The trees that you find in Forest Park are predominantly the same trees that you find in Cape Heartache: Douglas fir, western hemlock, and cedar. The area is also home to vanilla leaf, which figures into Cape Heartache’s composition. Vanilla leaf is not related to the vanilla we typically associate with the word—that stuff comes from the vanilla orchid—but is simply a leafy green foliage. It’s what gives Cape Heartache the slightest hint of green leafiness at the top. 
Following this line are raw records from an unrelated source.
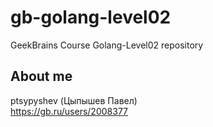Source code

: # gb-golang-level02
GeekBrains Course Golang-Level02 repository
## About me
ptsypyshev (Цыпышев Павел)  
https://gb.ru/users/2008377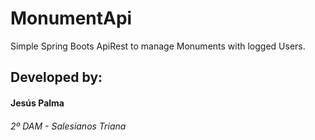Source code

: # MonumentApi
Simple Spring Boots ApiRest to manage Monuments with logged Users.

## Developed by:
#### Jesús Palma
###### 2º DAM - Salesianos Triana
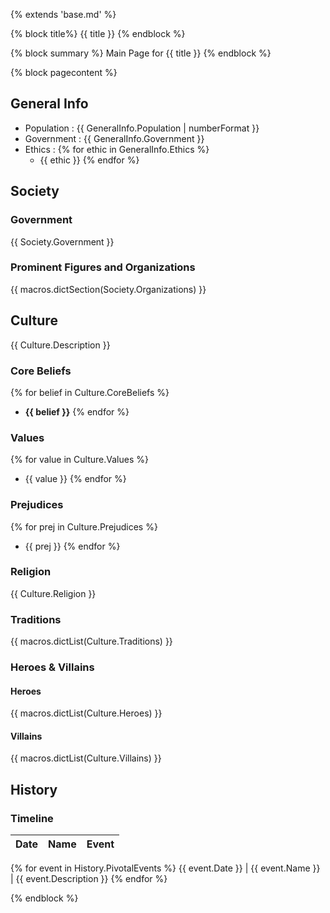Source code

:{% extends 'base.md' %}

{% block title%}
{{ title }}
{% endblock %}

{% block summary %}
Main Page for {{ title }}
{% endblock %}

{% block pagecontent %}
## General Info

- Population : {{ GeneralInfo.Population | numberFormat }}
- Government : {{ GeneralInfo.Government }}
- Ethics :
{% for ethic in GeneralInfo.Ethics %}
    - {{ ethic }}
{% endfor %}

## Society

### Government

{{ Society.Government }}

### Prominent Figures and Organizations

{{ macros.dictSection(Society.Organizations) }}

## Culture

{{ Culture.Description }}

### Core Beliefs

{% for belief in Culture.CoreBeliefs %}
- **{{ belief }}**
{% endfor %}

### Values

{% for value in Culture.Values %}
- {{ value }}
{% endfor %}

### Prejudices

{% for prej in Culture.Prejudices %}
- {{ prej }}
{% endfor %}

### Religion

{{ Culture.Religion }}

### Traditions

{{ macros.dictList(Culture.Traditions) }}

### Heroes & Villains

#### Heroes

{{ macros.dictList(Culture.Heroes) }}

#### Villains

{{ macros.dictList(Culture.Villains) }}

## History

### Timeline

Date | Name | Event
:---:|:----:|:----
{% for event in History.PivotalEvents %}
{{ event.Date }} | {{ event.Name }} | {{ event.Description }}
{% endfor %}

{% endblock %}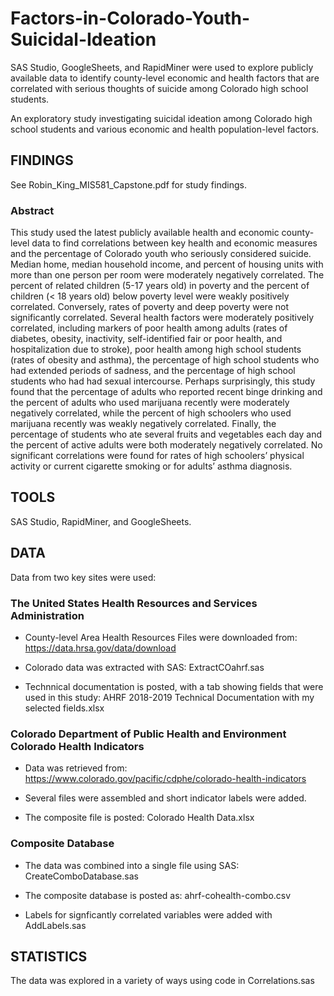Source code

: # Factors-in-Colorado-Youth-Suicidal-Ideation
SAS Studio, GoogleSheets, and RapidMiner were used to explore publicly available data to identify county-level economic and health factors that are correlated with serious thoughts of suicide among Colorado high school students.  

An exploratory study investigating suicidal ideation among Colorado high school students and various economic and health population-level factors.


## FINDINGS 

See Robin_King_MIS581_Capstone.pdf for study findings.

### Abstract

This study used the latest publicly available health and economic county-level data to find correlations between key health and economic measures and the percentage of Colorado youth who seriously considered suicide. Median home, median household income, and percent of housing units with more than one person per room were moderately negatively correlated. The percent of related children (5-17 years old) in poverty and the percent of children (< 18 years old) below poverty level were weakly positively correlated. Conversely, rates of poverty and deep poverty were not significantly correlated. Several health factors were moderately positively correlated, including markers of poor health among adults (rates of diabetes, obesity, inactivity, self-identified fair or poor health, and hospitalization due to stroke), poor health among high school students (rates of obesity and asthma), the percentage of high school students who had extended periods of sadness, and the percentage of high school students who had had sexual intercourse. Perhaps surprisingly, this study found that the percentage of adults who reported recent binge drinking and the percent of adults who used marijuana recently were moderately negatively correlated, while the percent of high schoolers who used marijuana recently was weakly negatively correlated. Finally, the percentage of students who ate several fruits and vegetables each day and the percent of active adults were both moderately negatively correlated. No significant correlations were found for rates of high schoolers’ physical activity or current cigarette smoking or for adults’ asthma diagnosis.

## TOOLS

SAS Studio, RapidMiner, and GoogleSheets.

## DATA

Data from two key sites were used:

### The United States Health Resources and Services Administration

- County-level Area Health Resources Files were downloaded from: https://data.hrsa.gov/data/download

- Colorado data was extracted with SAS: ExtractCOahrf.sas

- Technnical documentation is posted, with a tab showing fields that were used in this study: AHRF 2018-2019 Technical Documentation with my selected fields.xlsx

### Colorado Department of Public Health and Environment Colorado Health Indicators

- Data was retrieved from: https://www.colorado.gov/pacific/cdphe/colorado-health-indicators

-  Several files were assembled and short indicator labels were added.

- The composite file is posted: Colorado Health Data.xlsx

### Composite Database

- The data was combined into a single file using SAS: CreateComboDatabase.sas

- The composite database is posted as: ahrf-cohealth-combo.csv

- Labels for signficantly correlated variables were added with AddLabels.sas

## STATISTICS

The data was explored in a variety of ways using code in Correlations.sas

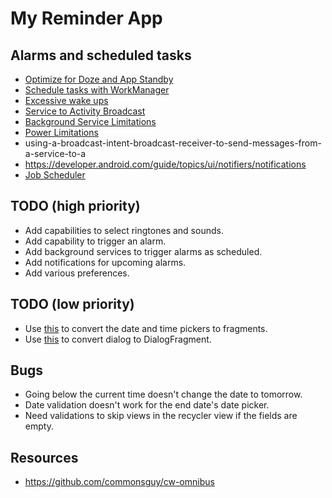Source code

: # My Reminder App

## Alarms and scheduled tasks

* [Optimize for Doze and App Standby](https://developer.android.com/training/monitoring-device-state/doze-standby)
* [Schedule tasks with WorkManager](https://developer.android.com/topic/libraries/architecture/workmanager)
* [Excessive wake ups](https://developer.android.com/topic/performance/vitals/wakeup)
* [Service to Activity Broadcast](https://stackoverflow.com/questions/7276537/)
* [Background Service Limitations](https://developer.android.com/about/versions/oreo/background#services)
* [Power Limitations](https://developer.android.com/topic/performance/power/power-details)
* using-a-broadcast-intent-broadcast-receiver-to-send-messages-from-a-service-to-a
* https://developer.android.com/guide/topics/ui/notifiers/notifications
* [Job Scheduler](https://github.com/googlearchive/android-JobScheduler/tree/master/Application)

## TODO (high priority)

* Add capabilities to select ringtones and sounds.
* Add capability to trigger an alarm.
* Add background services to trigger alarms as scheduled.
* Add notifications for upcoming alarms.
* Add various preferences.

## TODO (low priority)

* Use [this](https://developer.android.com/guide/topics/ui/controls/pickers#java) to convert the date and time pickers to fragments.
* Use [this](https://developer.android.com/guide/topics/ui/dialogs) to convert dialog to DialogFragment.

## Bugs

* Going below the current time doesn't change the date to tomorrow.
* Date validation doesn't work for the end date's date picker.
* Need validations to skip views in the recycler view if the fields are empty.

## Resources

* https://github.com/commonsguy/cw-omnibus
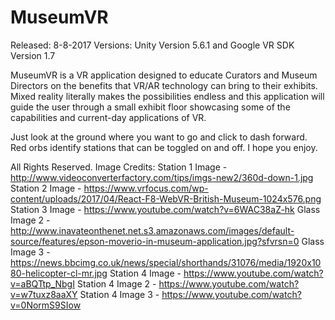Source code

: # MuseumVR


Released: 8-8-2017
Versions: Unity Version 5.6.1 and Google VR SDK Version 1.7

MuseumVR is a VR application designed to educate Curators and Museum Directors on the benefits that VR/AR technology can bring to their exhibits.  Mixed reality literally makes the possibilities endless and this application will guide the user through a small exhibit floor showcasing some of the capabilities and current-day applications of VR.

Just look at the ground where you want to go and click to dash forward. Red orbs identify stations that can be toggled on and off. I hope you enjoy.


All Rights Reserved.
Image Credits:
Station 1 Image - http://www.videoconverterfactory.com/tips/imgs-new2/360d-down-1.jpg
Station 2 Image - https://www.vrfocus.com/wp-content/uploads/2017/04/React-F8-WebVR-British-Museum-1024x576.png
Station 3 Image - https://www.youtube.com/watch?v=6WAC38aZ-hk
Glass Image 2 - http://www.inavateonthenet.net.s3.amazonaws.com/images/default-source/features/epson-moverio-in-museum-application.jpg?sfvrsn=0
Glass Image 3 - https://news.bbcimg.co.uk/news/special/shorthands/31076/media/1920x1080-helicopter-cl-mr.jpg
Station 4 Image - https://www.youtube.com/watch?v=aBQTtp_NbgI
Station 4 Image 2 - https://www.youtube.com/watch?v=w7tuxz8aaXY
Station 4 Image 3 - https://www.youtube.com/watch?v=0NormS9SIow

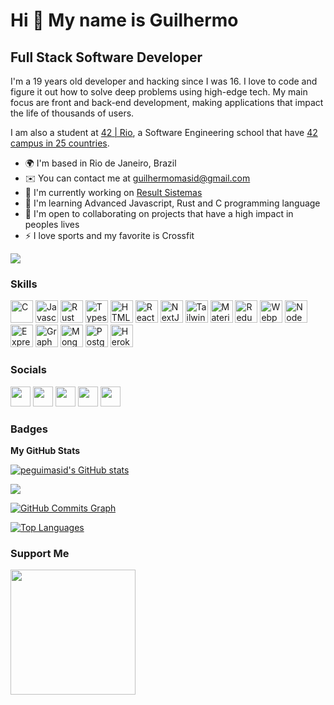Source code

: Hi 👋 My name is Guilhermo
==========================

Full Stack Software Developer
-----------------------------

I'm a 19 years old developer and hacking since I was 16. I love to code and figure it out how to solve deep problems using high-edge tech. My main focus are front and back-end development, making applications that impact the life of thousands of users.

I am also a student at [42 | Rio](https://42.rio/), a Software Engineering school that have [42 campus in 25 countries](https://www.42network.org/42-schools/).

* 🌍  I'm based in Rio de Janeiro, Brazil
* ✉️  You can contact me at [guilhermomasid@gmail.com](mailto:guilhermomasid@gmail.com)
* 🚀  I'm currently working on [Result Sistemas](http://resultsistemas.com)
* 🧠  I'm learning Advanced Javascript, Rust and C programming language
* 🤝  I'm open to collaborating on projects that have a high impact in peoples lives
* ⚡  I love sports and my favorite is Crossfit

<a href="https://www.github.com/peguimasid" target="_blank" rel="noreferrer"><img
src="https://img.shields.io/github/followers/peguimasid?logo=github&style=for-the-badge&color=3382ed&labelColor=171717" /></a>

### Skills

<p align="left">
<a href="https://docs.microsoft.com/en-us/cpp/?view=msvc-170" target="_blank" rel="noreferrer"><img src="https://raw.githubusercontent.com/danielcranney/readme-generator/main/public/icons/skills/c-colored.svg" width="36" height="36" alt="C" /></a>
<a href="https://developer.mozilla.org/en-US/docs/Web/JavaScript" target="_blank" rel="noreferrer"><img src="https://raw.githubusercontent.com/danielcranney/readme-generator/main/public/icons/skills/javascript-colored.svg" width="36" height="36" alt="Javascript" /></a>
<a href="https://www.rust-lang.org/" target="_blank" rel="noreferrer"><img src="https://raw.githubusercontent.com/danielcranney/readme-generator/main/public/icons/skills/rust-colored-dark.svg" width="36" height="36" alt="Rust" /></a>
<a href="https://www.typescriptlang.org/" target="_blank" rel="noreferrer"><img src="https://raw.githubusercontent.com/danielcranney/readme-generator/main/public/icons/skills/typescript-colored.svg" width="36" height="36" alt="Typescript" /></a>
<a href="https://developer.mozilla.org/en-US/docs/Glossary/HTML5" target="_blank" rel="noreferrer"><img src="https://raw.githubusercontent.com/danielcranney/readme-generator/main/public/icons/skills/html5-colored.svg" width="36" height="36" alt="HTML5" /></a>
<a href="https://reactjs.org/" target="_blank" rel="noreferrer"><img src="https://raw.githubusercontent.com/danielcranney/readme-generator/main/public/icons/skills/react-colored.svg" width="36" height="36" alt="React" /></a>
<a href="https://nextjs.org/docs" target="_blank" rel="noreferrer"><img src="https://raw.githubusercontent.com/danielcranney/readme-generator/main/public/icons/skills/nextjs-colored-dark.svg" width="36" height="36" alt="NextJs" /></a>
<a href="https://tailwindcss.com/" target="_blank" rel="noreferrer"><img src="https://raw.githubusercontent.com/danielcranney/readme-generator/main/public/icons/skills/tailwindcss-colored.svg" width="36" height="36" alt="TailwindCSS" /></a>
<a href="https://mui.com/" target="_blank" rel="noreferrer"><img src="https://raw.githubusercontent.com/danielcranney/readme-generator/main/public/icons/skills/materialui-colored.svg" width="36" height="36" alt="Material UI" /></a>
<a href="https://redux.js.org/" target="_blank" rel="noreferrer"><img src="https://raw.githubusercontent.com/danielcranney/readme-generator/main/public/icons/skills/redux-colored.svg" width="36" height="36" alt="Redux" /></a>
<a href="https://webpack.js.org/" target="_blank" rel="noreferrer"><img src="https://raw.githubusercontent.com/danielcranney/readme-generator/main/public/icons/skills/webpack-colored.svg" width="36" height="36" alt="Webpack" /></a>
<a href="https://nodejs.org/en/" target="_blank" rel="noreferrer"><img src="https://raw.githubusercontent.com/danielcranney/readme-generator/main/public/icons/skills/nodejs-colored.svg" width="36" height="36" alt="NodeJS" /></a>
<a href="https://expressjs.com/" target="_blank" rel="noreferrer"><img src="https://raw.githubusercontent.com/danielcranney/readme-generator/main/public/icons/skills/express-colored-dark.svg" width="36" height="36" alt="Express" /></a>
<a href="https://graphql.org/" target="_blank" rel="noreferrer"><img src="https://raw.githubusercontent.com/danielcranney/readme-generator/main/public/icons/skills/graphql-colored.svg" width="36" height="36" alt="GraphQL" /></a>
<a href="https://www.mongodb.com/" target="_blank" rel="noreferrer"><img src="https://raw.githubusercontent.com/danielcranney/readme-generator/main/public/icons/skills/mongodb-colored.svg" width="36" height="36" alt="MongoDB" /></a>
<a href="https://www.postgresql.org/" target="_blank" rel="noreferrer"><img src="https://raw.githubusercontent.com/danielcranney/readme-generator/main/public/icons/skills/postgresql-colored.svg" width="36" height="36" alt="PostgreSQL" /></a>
<a href="https://www.heroku.com/" target="_blank" rel="noreferrer"><img src="https://raw.githubusercontent.com/danielcranney/readme-generator/main/public/icons/skills/heroku-colored.svg" width="36" height="36" alt="Heroku" /></a>
</p>

### Socials

<p align="left"> <a href="https://discord.com/users/661437172699889684" target="_blank" rel="noreferrer"><img src="https://raw.githubusercontent.com/danielcranney/readme-generator/main/public/icons/socials/discord.svg" width="32" height="32" /></a> <a href="https://www.github.com/peguimasid" target="_blank" rel="noreferrer"><img src="https://raw.githubusercontent.com/danielcranney/readme-generator/main/public/icons/socials/github-dark.svg" width="32" height="32" /></a> <a href="https://www.linkedin.com/in/guilhermo-masid-494677b8" target="_blank" rel="noreferrer"><img src="https://raw.githubusercontent.com/danielcranney/readme-generator/main/public/icons/socials/linkedin.svg" width="32" height="32" /></a> <a href="https://www.stackoverflow.com/users/13367336/guilhermo-masid" target="_blank" rel="noreferrer"><img src="https://raw.githubusercontent.com/danielcranney/readme-generator/main/public/icons/socials/stackoverflow.svg" width="32" height="32" /></a> <a href="https://www.youtube.com/c/UCTF5MfUsa-9dFCOHFTA9xzw" target="_blank" rel="noreferrer"><img src="https://raw.githubusercontent.com/danielcranney/readme-generator/main/public/icons/socials/youtube.svg" width="32" height="32" /></a></p>

### Badges

<b>My GitHub Stats</b>

<a href="http://www.github.com/peguimasid"><img src="https://github-readme-stats.vercel.app/api?username=peguimasid&show_icons=true&hide=&count_private=true&title_color=3382ed&text_color=ffffff&icon_color=3382ed&bg_color=171717&hide_border=true&show_icons=true" alt="peguimasid's GitHub stats" /></a>

<a href="http://www.github.com/peguimasid"><img src="https://github-readme-streak-stats.herokuapp.com/?user=peguimasid&stroke=ffffff&background=171717&ring=3382ed&fire=3382ed&currStreakNum=ffffff&currStreakLabel=3382ed&sideNums=ffffff&sideLabels=ffffff&dates=ffffff&hide_border=true" /></a>

<a href="http://www.github.com/peguimasid"><img src="https://activity-graph.herokuapp.com/graph?username=peguimasid&bg_color=171717&color=ffffff&line=3382ed&point=ffffff&area_color=171717&area=true&hide_border=true&custom_title=GitHub%20Commits%20Graph" alt="GitHub Commits Graph" /></a>

<a href="https://github.com/peguimasid" align="left"><img src="https://github-readme-stats.vercel.app/api/top-langs/?username=peguimasid&layout=compact&title_color=3382ed&text_color=ffffff&icon_color=3382ed&bg_color=171717&hide_border=true&locale=en&custom_title=Top%20%Languages" alt="Top Languages" /></a>

### Support Me

<a href="https://www.buymeacoffee.com/peguimasid"><img src="https://cdn.buymeacoffee.com/buttons/v2/default-yellow.png" width="200" /></a>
Meyer also wanted to capture the smokiness of a far-off campfire, and he achieved that with the slightly sweet, smoky guaiacwood. Oakmoss, vetiver, vanilla, and benzoin round out a comforting base that lasts several hours on the skin.

The catalyst

If Cape Heartache were to stop there, it would be a lovely, smoky scent that expertly evokes a foggy forest landscape. But none of Meyer’s scents stops at being just plain nice; everything he does pokes at convention with an unexpected plot twist. (Think of the notes of fresh tennis balls and clay court in  The Soft Lawn, featured in the Olfactif Vignettes of Spring collection.)
 
To make Cape Heartache truly special, Meyer returned again to the landscape of his Pacific Northwest. He thought about the wild strawberries that grow among the trees in Forest Park and decided to take another cue from nature. With the tiniest trace of a strawberry accord, the perfume became something much more intricate and complex than the sum of its parts. Where the evergreen notes were crisp and sharp, the strawberry was soft and round. Where the smoke was dry and savory, the vanilla was sweet and subtle.
 
The addition of strawberry made something more than the sum of its inspirations, too. To smell Cape Heartache is not to smell a walk through an evergreen forest with a strawberry patch nearby, but to smell an abstraction of such a walk. It conjures sensations: light but dark, dry but juicy, smoky but clear, salty but sweet. A harmonious set of contradictions.
 
Integration

So if Cape Heartache is based on a pretend work of fiction, what’s the story?

"If you are looking for the pieces of a broken heart," our imaginary author Philip Sava says, "you might try rifling through the twigs and needles on the forest floor."

It’s a story of lost love, of walking among the ruins of a relationship confined to the past tense. It’s a story of being in a lonely, quiet place where the air is thick with a fog that the sun can’t penetrate. But it doesn’tsmell sad, you might be thinking. No, but memories of lost love don’t always feel sad either, do they? That’s why we pine for them until our hearts hurt from the longing: Because for a time, the memories we want to relive have such hold of us that we’d rather chase after them with false hope than turn around and face the unknown that lies ahead.

Want to try a sample of Cape Heartache? Go for it. We don't blame you one bit.

 


1 Response

Richard
Richard

February 04, 2017

Cape Heartache is an excellent coniferous fragrance. I’m a huge fan of coniferous scents and love to have their resinous notes clinging to my skin and wafting off me in beautiful scent trails. Cape Heartache does have sweetness in the dry down, but it is more like the sweetness that exists in the balsamic soul of the fir and the pine to my nose. Perhaps a bit sweeter than that…but not much. This fragrance is a gem and should be at least sampled by every true lover of fir and pine.